SEVEN KEYS TO BALDPATE (1917)
Article 2285 by Dave Sindelar
Viewing Date: 6-27-2007
Posting Date: 11-14-2007
Directed by Hugh Ford
Featuring George M. Cohan, Anna Q. Nilsson, Hedda Hopper
A writer of melodramatic novels takes a bet that he can write a novel in 24 hours, and is allowed to use Baldpate Inn as his place to do this as it is closed and he is unlikely to be interrupted. However, (as is obvious from the title), he doesn’t have the only key to Baldpate inn…
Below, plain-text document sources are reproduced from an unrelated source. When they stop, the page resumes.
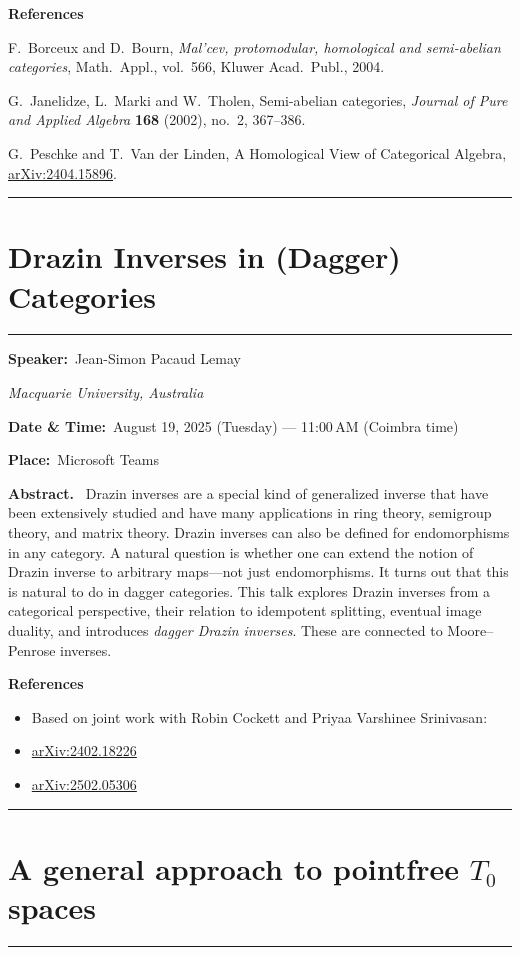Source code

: \documentclass[11pt,a4paper]{article}
\newcommand{\Title}[1]{\section*{#1}\vspace{-0.25em}\hrule\vspace{0.8em}}
\newcommand{\Field}[2]{\textbf{#1:}~#2\par}
\newcommand{\Affil}[1]{\textit{#1}\par}
\newcommand{\Abstract}{\vspace{0.6em}\textbf{Abstract.}~}
\newcommand{\TalkBlockSep}{\vspace{1.25em}\hrule\vspace{1.25em}}
\begin{document}
\medskip
\textbf{References}
\begin{enumerate}[label={[\arabic*]}]
  \item F.~Borceux and D.~Bourn, \emph{Mal'cev, protomodular, homological and semi-abelian categories}, Math.\ Appl., vol.~566, Kluwer Acad.\ Publ., 2004.
  \item G.~Janelidze, L.~Marki and W.~Tholen, Semi-abelian categories, \emph{Journal of Pure and Applied Algebra} \textbf{168} (2002), no.~2, 367--386.
  \item G.~Peschke and T.~Van der Linden, A Homological View of Categorical Algebra, \href{https://arxiv.org/abs/2404.15896}{arXiv:2404.15896}.
\end{enumerate}

\TalkBlockSep

\Title{Drazin Inverses in (Dagger) Categories}

\Field{Speaker}{Jean-Simon Pacaud Lemay}
\Affil{Macquarie University, Australia}

\Field{Date \& Time}{August 19, 2025 (Tuesday) — 11{:}00\,AM (Coimbra time)}
\Field{Place}{Microsoft Teams}

\Abstract
Drazin inverses are a special kind of generalized inverse that have been extensively studied and have many applications in ring theory, semigroup theory, and matrix theory.
Drazin inverses can also be defined for endomorphisms in any category. A natural question is whether one can extend the notion of Drazin inverse to arbitrary maps---not just endomorphisms.
It turns out that this is natural to do in dagger categories. This talk explores Drazin inverses from a categorical perspective, their relation to idempotent splitting, eventual image duality, and introduces \emph{dagger Drazin inverses}. These are connected to Moore--Penrose inverses.

\medskip
\textbf{References}
\begin{itemize}
  \item Based on joint work with Robin Cockett and Priyaa Varshinee Srinivasan:
  \item \href{https://arxiv.org/abs/2402.18226}{arXiv:2402.18226}
  \item \href{https://arxiv.org/abs/2502.05306}{arXiv:2502.05306}
\end{itemize}

\TalkBlockSep

\Title{A general approach to pointfree $T_0$ spaces}
\end{document}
This is the third version of this popular melodrama that I’ve seen to date, as well as the earliest. I don’t know how close it is to the Earl Derr Biggers novel, but I’m willing to bet it’s fairly close to George M. Cohan’s play version, seeing how Cohan himself appears in the lead role. This was his first of only a handful of screen appearances, and he does a fine job. It’s still fairly short on fantastic content; outside of the possibility of it falling into the “old dark house” genre, the only other element is that the character of the misogynistic hermit (perhaps the most entertaining “guest” at Baldpate inn) occasionally pretends to be a ghost. The plot is far-fetched and sometimes confusing, and the fact that some sections of the plot are replaced by title cards doesn’t help, but I like the backstory, and there’s definitely an air of parody to the proceedings. At this point of time, I’d have to say it’s my favorite version of the story. My favorite moment; the reaction of the police chief when he’s handed two hundred thousand dollars.